BEGIN Supplied material
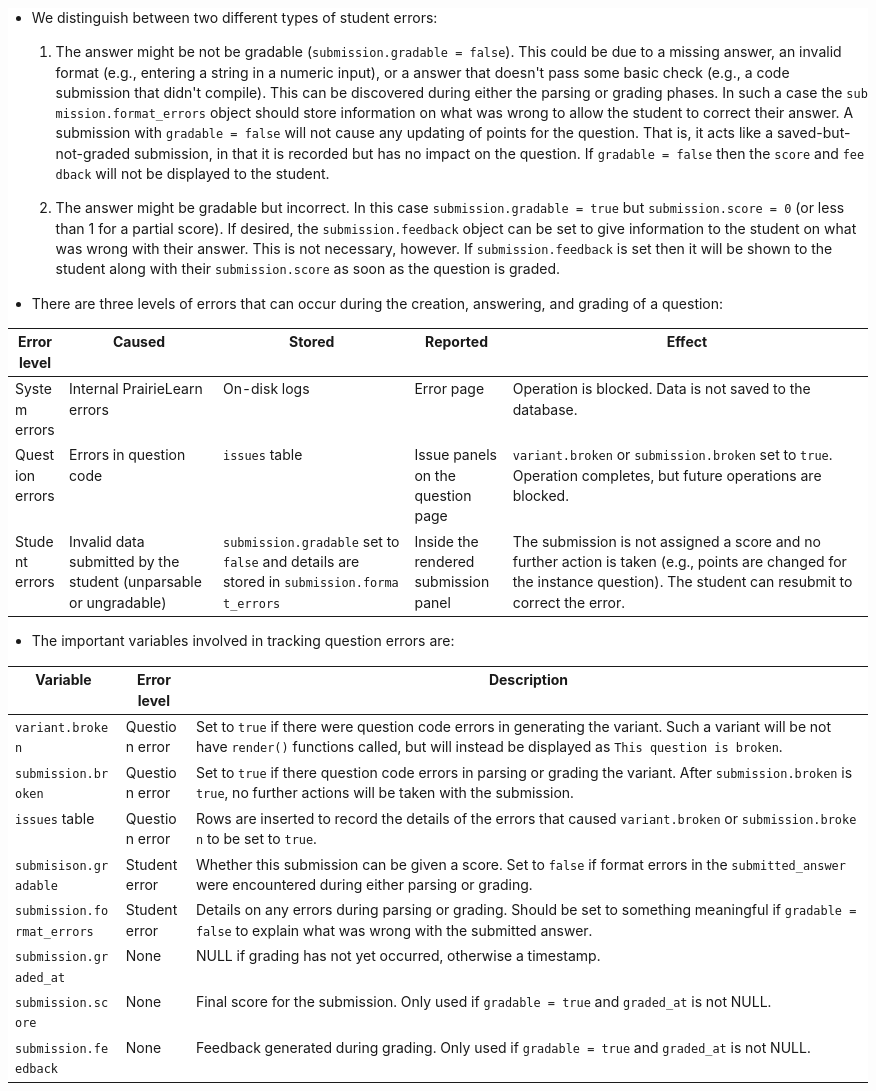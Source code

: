* We distinguish between two different types of student errors:

    1. The answer might be not be gradable (`submission.gradable = false`). This could be due to a missing answer, an invalid format (e.g., entering a string in a numeric input), or a answer that doesn't pass some basic check (e.g., a code submission that didn't compile). This can be discovered during either the parsing or grading phases. In such a case the `submission.format_errors` object should store information on what was wrong to allow the student to correct their answer. A submission with `gradable = false` will not cause any updating of points for the question. That is, it acts like a saved-but-not-graded submission, in that it is recorded but has no impact on the question. If `gradable = false` then the `score` and `feedback` will not be displayed to the student.

    2. The answer might be gradable but incorrect. In this case `submission.gradable = true` but `submission.score = 0` (or less than 1 for a partial score). If desired, the `submission.feedback` object can be set to give information to the student on what was wrong with their answer. This is not necessary, however. If `submission.feedback` is set then it will be shown to the student along with their `submission.score` as soon as the question is graded.

* There are three levels of errors that can occur during the creation, answering, and grading of a question:

Error level | Caused | Stored | Reported | Effect
--- | --- | --- | --- | ---
System errors | Internal PrairieLearn errors | On-disk logs | Error page | Operation is blocked. Data is not saved to the database.
Question errors | Errors in question code | `issues` table | Issue panels on the question page | `variant.broken` or `submission.broken` set to `true`. Operation completes, but future operations are blocked.
Student errors | Invalid data submitted by the student (unparsable or ungradable) | `submission.gradable` set to `false` and details are stored in `submission.format_errors` | Inside the rendered submission panel | The submission is not assigned a score and no further action is taken (e.g., points are changed for the instance question). The student can resubmit to correct the error.

* The important variables involved in tracking question errors are:

Variable | Error level | Description
--- | --- | ---
`variant.broken` | Question error | Set to `true` if there were question code errors in generating the variant. Such a variant will be not have `render()` functions called, but will instead be displayed as `This question is broken`.
`submission.broken` | Question error | Set to `true` if there question code errors in parsing or grading the variant. After `submission.broken` is `true`, no further actions will be taken with the submission.
`issues` table | Question error | Rows are inserted to record the details of the errors that caused `variant.broken` or `submission.broken` to be set to `true`.
`submisison.gradable` | Student error | Whether this submission can be given a score. Set to `false` if format errors in the `submitted_answer` were encountered during either parsing or grading.
`submission.format_errors` | Student error | Details on any errors during parsing or grading. Should be set to something meaningful if `gradable = false` to explain what was wrong with the submitted answer.
`submission.graded_at` | None | NULL if grading has not yet occurred, otherwise a timestamp.
`submission.score` | None | Final score for the submission. Only used if `gradable = true` and `graded_at` is not NULL.
`submission.feedback` | None | Feedback generated during grading. Only used if `gradable = true` and `graded_at` is not NULL.
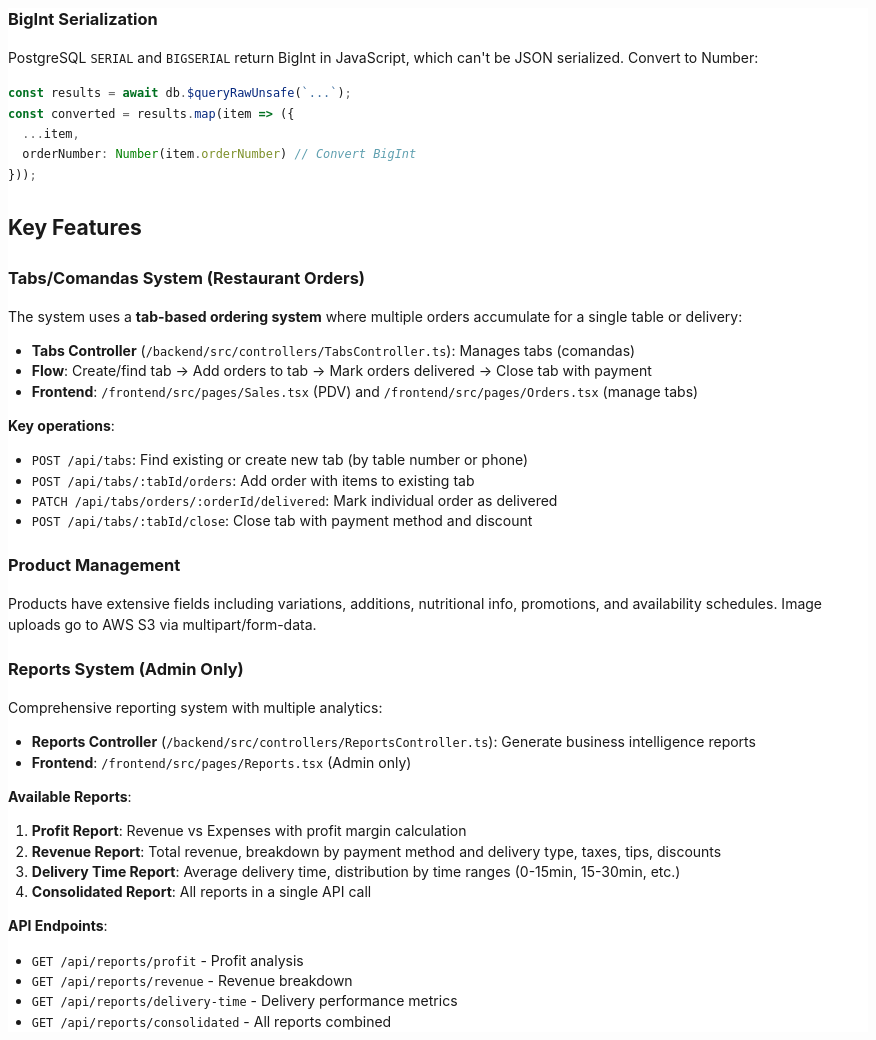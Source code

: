 ### BigInt Serialization

PostgreSQL `SERIAL` and `BIGSERIAL` return BigInt in JavaScript, which can't be JSON serialized. Convert to Number:

```typescript
const results = await db.$queryRawUnsafe(`...`);
const converted = results.map(item => ({
  ...item,
  orderNumber: Number(item.orderNumber) // Convert BigInt
}));
```

## Key Features

### Tabs/Comandas System (Restaurant Orders)

The system uses a **tab-based ordering system** where multiple orders accumulate for a single table or delivery:

- **Tabs Controller** (`/backend/src/controllers/TabsController.ts`): Manages tabs (comandas)
- **Flow**: Create/find tab → Add orders to tab → Mark orders delivered → Close tab with payment
- **Frontend**: `/frontend/src/pages/Sales.tsx` (PDV) and `/frontend/src/pages/Orders.tsx` (manage tabs)

**Key operations**:
- `POST /api/tabs`: Find existing or create new tab (by table number or phone)
- `POST /api/tabs/:tabId/orders`: Add order with items to existing tab
- `PATCH /api/tabs/orders/:orderId/delivered`: Mark individual order as delivered
- `POST /api/tabs/:tabId/close`: Close tab with payment method and discount

### Product Management

Products have extensive fields including variations, additions, nutritional info, promotions, and availability schedules. Image uploads go to AWS S3 via multipart/form-data.

### Reports System (Admin Only)

Comprehensive reporting system with multiple analytics:

- **Reports Controller** (`/backend/src/controllers/ReportsController.ts`): Generate business intelligence reports
- **Frontend**: `/frontend/src/pages/Reports.tsx` (Admin only)

**Available Reports**:
1. **Profit Report**: Revenue vs Expenses with profit margin calculation
2. **Revenue Report**: Total revenue, breakdown by payment method and delivery type, taxes, tips, discounts
3. **Delivery Time Report**: Average delivery time, distribution by time ranges (0-15min, 15-30min, etc.)
4. **Consolidated Report**: All reports in a single API call

**API Endpoints**:
- `GET /api/reports/profit` - Profit analysis
- `GET /api/reports/revenue` - Revenue breakdown
- `GET /api/reports/delivery-time` - Delivery performance metrics
- `GET /api/reports/consolidated` - All reports combined
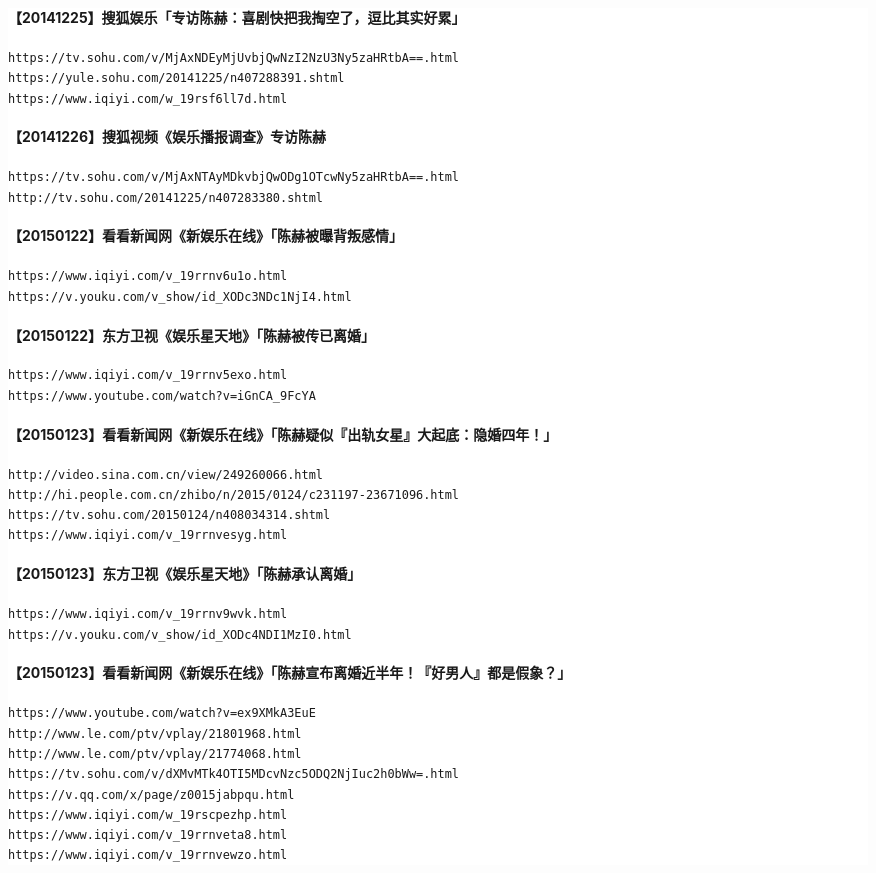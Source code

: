 #### 【20141225】搜狐娱乐「专访陈赫：喜剧快把我掏空了，逗比其实好累」

```text
https://tv.sohu.com/v/MjAxNDEyMjUvbjQwNzI2NzU3Ny5zaHRtbA==.html
https://yule.sohu.com/20141225/n407288391.shtml
https://www.iqiyi.com/w_19rsf6ll7d.html
```

#### 【20141226】搜狐视频《娱乐播报调查》专访陈赫

```text
https://tv.sohu.com/v/MjAxNTAyMDkvbjQwODg1OTcwNy5zaHRtbA==.html
http://tv.sohu.com/20141225/n407283380.shtml
```

#### 【20150122】看看新闻网《新娱乐在线》「陈赫被曝背叛感情」

```text
https://www.iqiyi.com/v_19rrnv6u1o.html
https://v.youku.com/v_show/id_XODc3NDc1NjI4.html
```

#### 【20150122】东方卫视《娱乐星天地》「陈赫被传已离婚」

```text
https://www.iqiyi.com/v_19rrnv5exo.html
https://www.youtube.com/watch?v=iGnCA_9FcYA
```

#### 【20150123】看看新闻网《新娱乐在线》「陈赫疑似『出轨女星』大起底：隐婚四年！」

```text
http://video.sina.com.cn/view/249260066.html
http://hi.people.com.cn/zhibo/n/2015/0124/c231197-23671096.html
https://tv.sohu.com/20150124/n408034314.shtml
https://www.iqiyi.com/v_19rrnvesyg.html
```

#### 【20150123】东方卫视《娱乐星天地》「陈赫承认离婚」

```text
https://www.iqiyi.com/v_19rrnv9wvk.html
https://v.youku.com/v_show/id_XODc4NDI1MzI0.html
```

#### 【20150123】看看新闻网《新娱乐在线》「陈赫宣布离婚近半年！『好男人』都是假象？」

```text
https://www.youtube.com/watch?v=ex9XMkA3EuE
http://www.le.com/ptv/vplay/21801968.html
http://www.le.com/ptv/vplay/21774068.html
https://tv.sohu.com/v/dXMvMTk4OTI5MDcvNzc5ODQ2NjIuc2h0bWw=.html
https://v.qq.com/x/page/z0015jabpqu.html
https://www.iqiyi.com/w_19rscpezhp.html
https://www.iqiyi.com/v_19rrnveta8.html
https://www.iqiyi.com/v_19rrnvewzo.html
```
END Supplied material
# Description of the task:
Restate each entry word for word. Omit every picture.

# Exercise solution:
Source code

:* We distinguish between two different types of student errors:

    1. The answer might be not be gradable (`submission.gradable = false`). This could be due to a missing answer, an invalid format (e.g., entering a string in a numeric input), or a answer that doesn't pass some basic check (e.g., a code submission that didn't compile). This can be discovered during either the parsing or grading phases. In such a case the `submission.format_errors` object should store information on what was wrong to allow the student to correct their answer. A submission with `gradable = false` will not cause any updating of points for the question. That is, it acts like a saved-but-not-graded submission, in that it is recorded but has no impact on the question. If `gradable = false` then the `score` and `feedback` will not be displayed to the student.

    2. The answer might be gradable but incorrect. In this case `submission.gradable = true` but `submission.score = 0` (or less than 1 for a partial score). If desired, the `submission.feedback` object can be set to give information to the student on what was wrong with their answer. This is not necessary, however. If `submission.feedback` is set then it will be shown to the student along with their `submission.score` as soon as the question is graded.

* There are three levels of errors that can occur during the creation, answering, and grading of a question:

Error level | Caused | Stored | Reported | Effect
--- | --- | --- | --- | ---
System errors | Internal PrairieLearn errors | On-disk logs | Error page | Operation is blocked. Data is not saved to the database.
Question errors | Errors in question code | `issues` table | Issue panels on the question page | `variant.broken` or `submission.broken` set to `true`. Operation completes, but future operations are blocked.
Student errors | Invalid data submitted by the student (unparsable or ungradable) | `submission.gradable` set to `false` and details are stored in `submission.format_errors` | Inside the rendered submission panel | The submission is not assigned a score and no further action is taken (e.g., points are changed for the instance question). The student can resubmit to correct the error.

* The important variables involved in tracking question errors are:

Variable | Error level | Description
--- | --- | ---
`variant.broken` | Question error | Set to `true` if there were question code errors in generating the variant. Such a variant will be not have `render()` functions called, but will instead be displayed as `This question is broken`.
`submission.broken` | Question error | Set to `true` if there question code errors in parsing or grading the variant. After `submission.broken` is `true`, no further actions will be taken with the submission.
`issues` table | Question error | Rows are inserted to record the details of the errors that caused `variant.broken` or `submission.broken` to be set to `true`.
`submisison.gradable` | Student error | Whether this submission can be given a score. Set to `false` if format errors in the `submitted_answer` were encountered during either parsing or grading.
`submission.format_errors` | Student error | Details on any errors during parsing or grading. Should be set to something meaningful if `gradable = false` to explain what was wrong with the submitted answer.
`submission.graded_at` | None | NULL if grading has not yet occurred, otherwise a timestamp.
`submission.score` | None | Final score for the submission. Only used if `gradable = true` and `graded_at` is not NULL.
`submission.feedback` | None | Feedback generated during grading. Only used if `gradable = true` and `graded_at` is not NULL.
Source code

: ### BigInt Serialization

PostgreSQL `SERIAL` and `BIGSERIAL` return BigInt in JavaScript, which can't be JSON serialized. Convert to Number:

```typescript
const results = await db.$queryRawUnsafe(`...`);
const converted = results.map(item => ({
  ...item,
  orderNumber: Number(item.orderNumber) // Convert BigInt
}));
```

## Key Features

### Tabs/Comandas System (Restaurant Orders)

The system uses a **tab-based ordering system** where multiple orders accumulate for a single table or delivery:

- **Tabs Controller** (`/backend/src/controllers/TabsController.ts`): Manages tabs (comandas)
- **Flow**: Create/find tab → Add orders to tab → Mark orders delivered → Close tab with payment
- **Frontend**: `/frontend/src/pages/Sales.tsx` (PDV) and `/frontend/src/pages/Orders.tsx` (manage tabs)

**Key operations**:
- `POST /api/tabs`: Find existing or create new tab (by table number or phone)
- `POST /api/tabs/:tabId/orders`: Add order with items to existing tab
- `PATCH /api/tabs/orders/:orderId/delivered`: Mark individual order as delivered
- `POST /api/tabs/:tabId/close`: Close tab with payment method and discount

### Product Management

Products have extensive fields including variations, additions, nutritional info, promotions, and availability schedules. Image uploads go to AWS S3 via multipart/form-data.

### Reports System (Admin Only)

Comprehensive reporting system with multiple analytics:

- **Reports Controller** (`/backend/src/controllers/ReportsController.ts`): Generate business intelligence reports
- **Frontend**: `/frontend/src/pages/Reports.tsx` (Admin only)

**Available Reports**:
1. **Profit Report**: Revenue vs Expenses with profit margin calculation
2. **Revenue Report**: Total revenue, breakdown by payment method and delivery type, taxes, tips, discounts
3. **Delivery Time Report**: Average delivery time, distribution by time ranges (0-15min, 15-30min, etc.)
4. **Consolidated Report**: All reports in a single API call

**API Endpoints**:
- `GET /api/reports/profit` - Profit analysis
- `GET /api/reports/revenue` - Revenue breakdown
- `GET /api/reports/delivery-time` - Delivery performance metrics
- `GET /api/reports/consolidated` - All reports combined
Source code

: #### 【20141225】搜狐娱乐「专访陈赫：喜剧快把我掏空了，逗比其实好累」

```text
https://tv.sohu.com/v/MjAxNDEyMjUvbjQwNzI2NzU3Ny5zaHRtbA==.html
https://yule.sohu.com/20141225/n407288391.shtml
https://www.iqiyi.com/w_19rsf6ll7d.html
```

#### 【20141226】搜狐视频《娱乐播报调查》专访陈赫

```text
https://tv.sohu.com/v/MjAxNTAyMDkvbjQwODg1OTcwNy5zaHRtbA==.html
http://tv.sohu.com/20141225/n407283380.shtml
```

#### 【20150122】看看新闻网《新娱乐在线》「陈赫被曝背叛感情」

```text
https://www.iqiyi.com/v_19rrnv6u1o.html
https://v.youku.com/v_show/id_XODc3NDc1NjI4.html
```

#### 【20150122】东方卫视《娱乐星天地》「陈赫被传已离婚」

```text
https://www.iqiyi.com/v_19rrnv5exo.html
https://www.youtube.com/watch?v=iGnCA_9FcYA
```

#### 【20150123】看看新闻网《新娱乐在线》「陈赫疑似『出轨女星』大起底：隐婚四年！」

```text
http://video.sina.com.cn/view/249260066.html
http://hi.people.com.cn/zhibo/n/2015/0124/c231197-23671096.html
https://tv.sohu.com/20150124/n408034314.shtml
https://www.iqiyi.com/v_19rrnvesyg.html
```

#### 【20150123】东方卫视《娱乐星天地》「陈赫承认离婚」

```text
https://www.iqiyi.com/v_19rrnv9wvk.html
https://v.youku.com/v_show/id_XODc4NDI1MzI0.html
```

#### 【20150123】看看新闻网《新娱乐在线》「陈赫宣布离婚近半年！『好男人』都是假象？」

```text
https://www.youtube.com/watch?v=ex9XMkA3EuE
http://www.le.com/ptv/vplay/21801968.html
http://www.le.com/ptv/vplay/21774068.html
https://tv.sohu.com/v/dXMvMTk4OTI5MDcvNzc5ODQ2NjIuc2h0bWw=.html
https://v.qq.com/x/page/z0015jabpqu.html
https://www.iqiyi.com/w_19rscpezhp.html
https://www.iqiyi.com/v_19rrnveta8.html
https://www.iqiyi.com/v_19rrnvewzo.html
```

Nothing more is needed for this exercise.